On the 30th of October I took the train from New Hampshire (actually the station is in Vermont) to New York City to stay for a few days with good friends and do some shopping for the trip.  One important item on my shopping agenda was to buy one of the new light weight iPads to use on the trip.  One thing that seems to have changed since I was on the subcontinent 5 years ago is that, at least according to the guide books, wifi is everywhere.  Even the $5 a nigh guest houses seem to be offering it now, five years ago you had to spend lots of time in cramped Internet cafes in order to keep in touch.  I also took advantage of my time in NYC to see a friends play and so some visiting.  In retrospect I probably kept myself a little to busy, I wasn't very well rested when the time came on the morning of Nov. 5th to take a cab to Kennedy Airport and board my Emirates Airline flight for Delhi with a stop in Dubei.

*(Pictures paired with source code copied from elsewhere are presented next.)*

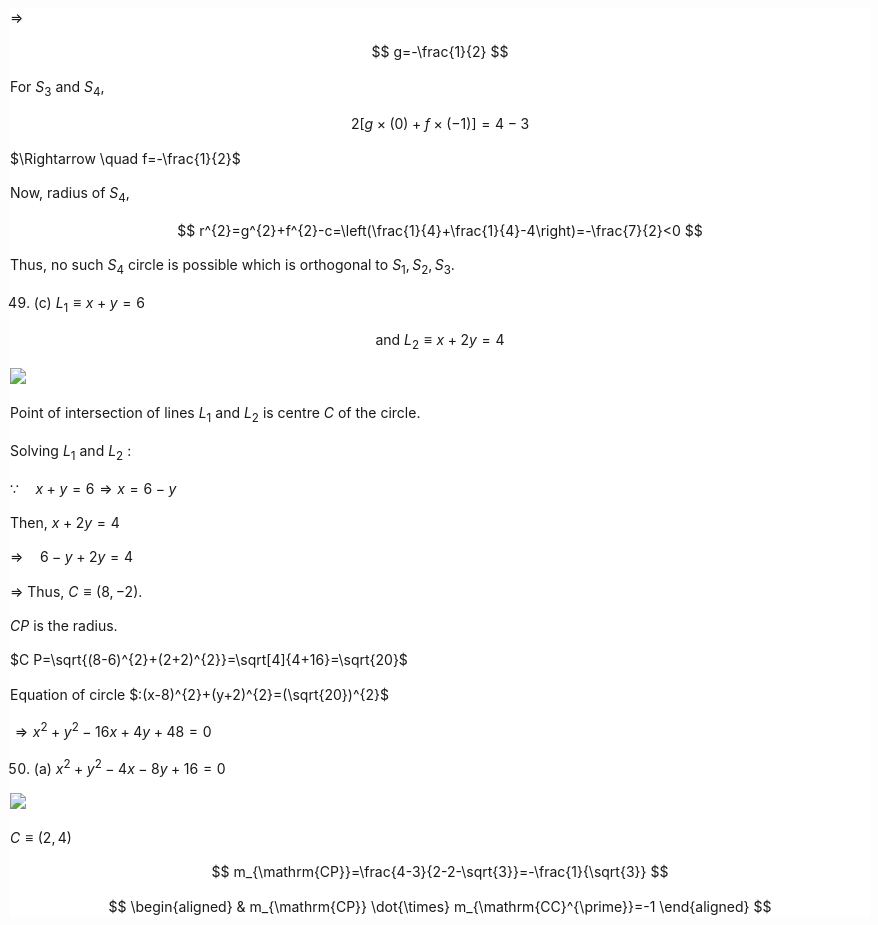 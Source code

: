 $\Rightarrow$

$$
g=-\frac{1}{2}
$$

For $S_{3}$ and $S_{4}$,

$$
2[g \times(0)+f \times(-1)]=4-3
$$

$\Rightarrow \quad f=-\frac{1}{2}$

Now, radius of $S_{4}$,

$$
r^{2}=g^{2}+f^{2}-c=\left(\frac{1}{4}+\frac{1}{4}-4\right)=-\frac{7}{2}<0
$$

Thus, no such $S_{4}$ circle is possible which is orthogonal to $S_{1}, S_{2}, S_{3}$.

49. (c) $L_{1} \equiv x+y=6$

$$
\text { and } L_{2} \equiv x+2 y=4
$$

![](https://cdn.mathpix.com/cropped/2023_02_06_5b4f7ca76c1c1f869b35g-09.jpg?height=427&width=488&top_left_y=1967&top_left_x=392)

Point of intersection of lines $L_{1}$ and $L_{2}$ is centre $C$ of the circle.

Solving $L_{1}$ and $L_{2}$ :

$\because \quad x+y=6 \Rightarrow x=6-y$

Then, $x+2 y=4$

$\Rightarrow \quad 6-y+2 y=4$

$\Rightarrow$ Thus, $C \equiv(8,-2)$.

$C P$ is the radius.

$C P=\sqrt{(8-6)^{2}+(2+2)^{2}}=\sqrt[4]{4+16}=\sqrt{20}$

Equation of circle $:(x-8)^{2}+(y+2)^{2}=(\sqrt{20})^{2}$

$\Rightarrow x^{2}+y^{2}-16 x+4 y+48=0$

50. (a) $x^{2}+y^{2}-4 x-8 y+16=0$

![](https://cdn.mathpix.com/cropped/2023_02_06_5b4f7ca76c1c1f869b35g-09.jpg?height=324&width=510&top_left_y=666&top_left_x=1295)

$C \equiv(2,4)$

$$
m_{\mathrm{CP}}=\frac{4-3}{2-2-\sqrt{3}}=-\frac{1}{\sqrt{3}}
$$

$$
\begin{aligned}
& m_{\mathrm{CP}} \dot{\times} m_{\mathrm{CC}^{\prime}}=-1
\end{aligned}
$$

The flight was on a new Airbus 380, the big full double decker airplane, the upstairs where first and business class flyers live is supposed to be really decked out, including a shower for 1st class passengers, coach, downstairs, was nice enough for coach, the seats were a bit wider than most and it was about as comfortable as one can get packed like sardines in a big metal can.  It was nice to have the stop in Dubai, to unwind my legs a bit, though at seven hours it was a bit to long.  Then came a three hour flight to Delhi, where I found a sparkling new terminal, a real improvement over the very overcrowded and chaotic old terminal.  After getting through immigration and customs and got a taxi across town to the room I had reserved in the small Tibetan refugee community of Manju Ka Tila on the northern side of the city.  I had decided to fly into India instead of Nepal, despite the fact that my first activity was in Nepal, because I expected to be leaving in January from India.  Also, I wanted to have a rest day before throwing myself into activities in Kathmandu.  And that was really a good idea, though it probably should have been two or three rest days, but the one day helped.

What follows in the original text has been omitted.